DATASET ENTRIES:
*** Block opens ***
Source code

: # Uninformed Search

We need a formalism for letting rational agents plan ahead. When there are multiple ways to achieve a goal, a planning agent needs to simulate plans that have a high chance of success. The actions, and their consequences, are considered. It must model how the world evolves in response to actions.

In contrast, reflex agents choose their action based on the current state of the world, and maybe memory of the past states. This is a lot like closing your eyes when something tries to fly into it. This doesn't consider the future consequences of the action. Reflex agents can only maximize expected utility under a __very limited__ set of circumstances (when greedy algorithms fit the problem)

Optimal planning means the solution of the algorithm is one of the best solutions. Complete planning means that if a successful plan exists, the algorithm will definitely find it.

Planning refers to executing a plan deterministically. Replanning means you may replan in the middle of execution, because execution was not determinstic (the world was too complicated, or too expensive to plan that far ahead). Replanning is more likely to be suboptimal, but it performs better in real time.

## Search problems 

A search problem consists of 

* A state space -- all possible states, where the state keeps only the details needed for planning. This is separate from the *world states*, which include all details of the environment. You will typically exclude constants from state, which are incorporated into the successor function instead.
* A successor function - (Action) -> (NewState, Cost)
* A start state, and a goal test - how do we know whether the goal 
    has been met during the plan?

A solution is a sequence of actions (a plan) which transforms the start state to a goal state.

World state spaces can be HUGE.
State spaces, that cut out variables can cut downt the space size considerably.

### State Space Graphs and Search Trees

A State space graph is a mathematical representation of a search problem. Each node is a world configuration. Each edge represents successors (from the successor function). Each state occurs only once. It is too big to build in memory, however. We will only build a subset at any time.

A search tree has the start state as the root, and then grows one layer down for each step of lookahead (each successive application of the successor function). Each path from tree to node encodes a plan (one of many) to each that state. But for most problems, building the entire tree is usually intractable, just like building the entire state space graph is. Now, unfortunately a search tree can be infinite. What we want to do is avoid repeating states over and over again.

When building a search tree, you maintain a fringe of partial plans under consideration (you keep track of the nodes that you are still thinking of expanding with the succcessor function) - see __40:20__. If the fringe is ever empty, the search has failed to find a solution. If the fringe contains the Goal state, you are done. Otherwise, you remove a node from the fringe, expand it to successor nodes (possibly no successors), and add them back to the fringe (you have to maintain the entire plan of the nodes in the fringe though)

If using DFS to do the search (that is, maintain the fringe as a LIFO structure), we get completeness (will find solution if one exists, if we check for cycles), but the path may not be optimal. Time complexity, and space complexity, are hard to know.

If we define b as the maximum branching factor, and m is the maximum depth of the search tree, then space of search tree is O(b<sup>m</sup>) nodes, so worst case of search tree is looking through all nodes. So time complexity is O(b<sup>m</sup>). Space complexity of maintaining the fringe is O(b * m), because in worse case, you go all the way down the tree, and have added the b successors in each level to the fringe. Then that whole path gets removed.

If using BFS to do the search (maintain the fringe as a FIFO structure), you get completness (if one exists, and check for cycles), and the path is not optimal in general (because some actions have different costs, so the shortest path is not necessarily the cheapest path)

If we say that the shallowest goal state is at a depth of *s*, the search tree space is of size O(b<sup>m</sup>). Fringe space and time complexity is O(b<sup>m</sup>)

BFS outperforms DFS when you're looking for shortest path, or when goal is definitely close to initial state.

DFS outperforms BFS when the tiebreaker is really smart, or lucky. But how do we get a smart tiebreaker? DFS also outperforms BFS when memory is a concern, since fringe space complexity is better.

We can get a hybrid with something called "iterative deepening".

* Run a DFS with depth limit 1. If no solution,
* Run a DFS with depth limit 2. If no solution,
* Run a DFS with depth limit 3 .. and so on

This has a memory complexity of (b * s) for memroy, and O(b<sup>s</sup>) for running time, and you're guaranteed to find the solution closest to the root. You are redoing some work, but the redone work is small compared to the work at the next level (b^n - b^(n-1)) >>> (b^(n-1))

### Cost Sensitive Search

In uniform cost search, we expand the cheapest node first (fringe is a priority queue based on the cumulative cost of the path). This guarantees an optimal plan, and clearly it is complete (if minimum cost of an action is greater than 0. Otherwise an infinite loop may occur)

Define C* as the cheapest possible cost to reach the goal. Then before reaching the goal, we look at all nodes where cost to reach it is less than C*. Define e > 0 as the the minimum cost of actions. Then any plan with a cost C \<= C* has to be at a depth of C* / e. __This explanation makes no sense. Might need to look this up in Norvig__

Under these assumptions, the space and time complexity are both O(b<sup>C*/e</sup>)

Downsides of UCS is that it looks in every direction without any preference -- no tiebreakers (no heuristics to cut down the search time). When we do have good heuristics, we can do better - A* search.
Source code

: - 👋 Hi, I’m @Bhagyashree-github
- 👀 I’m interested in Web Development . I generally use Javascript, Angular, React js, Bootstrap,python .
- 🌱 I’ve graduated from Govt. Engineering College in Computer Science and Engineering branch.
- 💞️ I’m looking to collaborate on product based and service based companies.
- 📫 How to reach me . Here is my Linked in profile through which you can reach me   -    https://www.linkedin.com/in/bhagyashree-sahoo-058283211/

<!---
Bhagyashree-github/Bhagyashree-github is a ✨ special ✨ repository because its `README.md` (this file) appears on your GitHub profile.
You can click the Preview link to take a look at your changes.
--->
*** Block closes ***
WHAT YOU ARE ASKED TO DO: Every entry must appear in the answer exactly as written.

WORKED SOLUTION:
Source code

: # Uninformed Search

We need a formalism for letting rational agents plan ahead. When there are multiple ways to achieve a goal, a planning agent needs to simulate plans that have a high chance of success. The actions, and their consequences, are considered. It must model how the world evolves in response to actions.

In contrast, reflex agents choose their action based on the current state of the world, and maybe memory of the past states. This is a lot like closing your eyes when something tries to fly into it. This doesn't consider the future consequences of the action. Reflex agents can only maximize expected utility under a __very limited__ set of circumstances (when greedy algorithms fit the problem)

Optimal planning means the solution of the algorithm is one of the best solutions. Complete planning means that if a successful plan exists, the algorithm will definitely find it.

Planning refers to executing a plan deterministically. Replanning means you may replan in the middle of execution, because execution was not determinstic (the world was too complicated, or too expensive to plan that far ahead). Replanning is more likely to be suboptimal, but it performs better in real time.

## Search problems 

A search problem consists of 

* A state space -- all possible states, where the state keeps only the details needed for planning. This is separate from the *world states*, which include all details of the environment. You will typically exclude constants from state, which are incorporated into the successor function instead.
* A successor function - (Action) -> (NewState, Cost)
* A start state, and a goal test - how do we know whether the goal 
    has been met during the plan?

A solution is a sequence of actions (a plan) which transforms the start state to a goal state.

World state spaces can be HUGE.
State spaces, that cut out variables can cut downt the space size considerably.

### State Space Graphs and Search Trees

A State space graph is a mathematical representation of a search problem. Each node is a world configuration. Each edge represents successors (from the successor function). Each state occurs only once. It is too big to build in memory, however. We will only build a subset at any time.

A search tree has the start state as the root, and then grows one layer down for each step of lookahead (each successive application of the successor function). Each path from tree to node encodes a plan (one of many) to each that state. But for most problems, building the entire tree is usually intractable, just like building the entire state space graph is. Now, unfortunately a search tree can be infinite. What we want to do is avoid repeating states over and over again.

When building a search tree, you maintain a fringe of partial plans under consideration (you keep track of the nodes that you are still thinking of expanding with the succcessor function) - see __40:20__. If the fringe is ever empty, the search has failed to find a solution. If the fringe contains the Goal state, you are done. Otherwise, you remove a node from the fringe, expand it to successor nodes (possibly no successors), and add them back to the fringe (you have to maintain the entire plan of the nodes in the fringe though)

If using DFS to do the search (that is, maintain the fringe as a LIFO structure), we get completeness (will find solution if one exists, if we check for cycles), but the path may not be optimal. Time complexity, and space complexity, are hard to know.

If we define b as the maximum branching factor, and m is the maximum depth of the search tree, then space of search tree is O(b<sup>m</sup>) nodes, so worst case of search tree is looking through all nodes. So time complexity is O(b<sup>m</sup>). Space complexity of maintaining the fringe is O(b * m), because in worse case, you go all the way down the tree, and have added the b successors in each level to the fringe. Then that whole path gets removed.

If using BFS to do the search (maintain the fringe as a FIFO structure), you get completness (if one exists, and check for cycles), and the path is not optimal in general (because some actions have different costs, so the shortest path is not necessarily the cheapest path)

If we say that the shallowest goal state is at a depth of *s*, the search tree space is of size O(b<sup>m</sup>). Fringe space and time complexity is O(b<sup>m</sup>)

BFS outperforms DFS when you're looking for shortest path, or when goal is definitely close to initial state.

DFS outperforms BFS when the tiebreaker is really smart, or lucky. But how do we get a smart tiebreaker? DFS also outperforms BFS when memory is a concern, since fringe space complexity is better.

We can get a hybrid with something called "iterative deepening".

* Run a DFS with depth limit 1. If no solution,
* Run a DFS with depth limit 2. If no solution,
* Run a DFS with depth limit 3 .. and so on

This has a memory complexity of (b * s) for memroy, and O(b<sup>s</sup>) for running time, and you're guaranteed to find the solution closest to the root. You are redoing some work, but the redone work is small compared to the work at the next level (b^n - b^(n-1)) >>> (b^(n-1))

### Cost Sensitive Search

In uniform cost search, we expand the cheapest node first (fringe is a priority queue based on the cumulative cost of the path). This guarantees an optimal plan, and clearly it is complete (if minimum cost of an action is greater than 0. Otherwise an infinite loop may occur)

Define C* as the cheapest possible cost to reach the goal. Then before reaching the goal, we look at all nodes where cost to reach it is less than C*. Define e > 0 as the the minimum cost of actions. Then any plan with a cost C \<= C* has to be at a depth of C* / e. __This explanation makes no sense. Might need to look this up in Norvig__

Under these assumptions, the space and time complexity are both O(b<sup>C*/e</sup>)

Downsides of UCS is that it looks in every direction without any preference -- no tiebreakers (no heuristics to cut down the search time). When we do have good heuristics, we can do better - A* search.
Source code

: - 👋 Hi, I’m @Bhagyashree-github
- 👀 I’m interested in Web Development . I generally use Javascript, Angular, React js, Bootstrap,python .
- 🌱 I’ve graduated from Govt. Engineering College in Computer Science and Engineering branch.
- 💞️ I’m looking to collaborate on product based and service based companies.
- 📫 How to reach me . Here is my Linked in profile through which you can reach me   -    https://www.linkedin.com/in/bhagyashree-sahoo-058283211/

<!---
Bhagyashree-github/Bhagyashree-github is a ✨ special ✨ repository because its `README.md` (this file) appears on your GitHub profile.
You can click the Preview link to take a look at your changes.
--->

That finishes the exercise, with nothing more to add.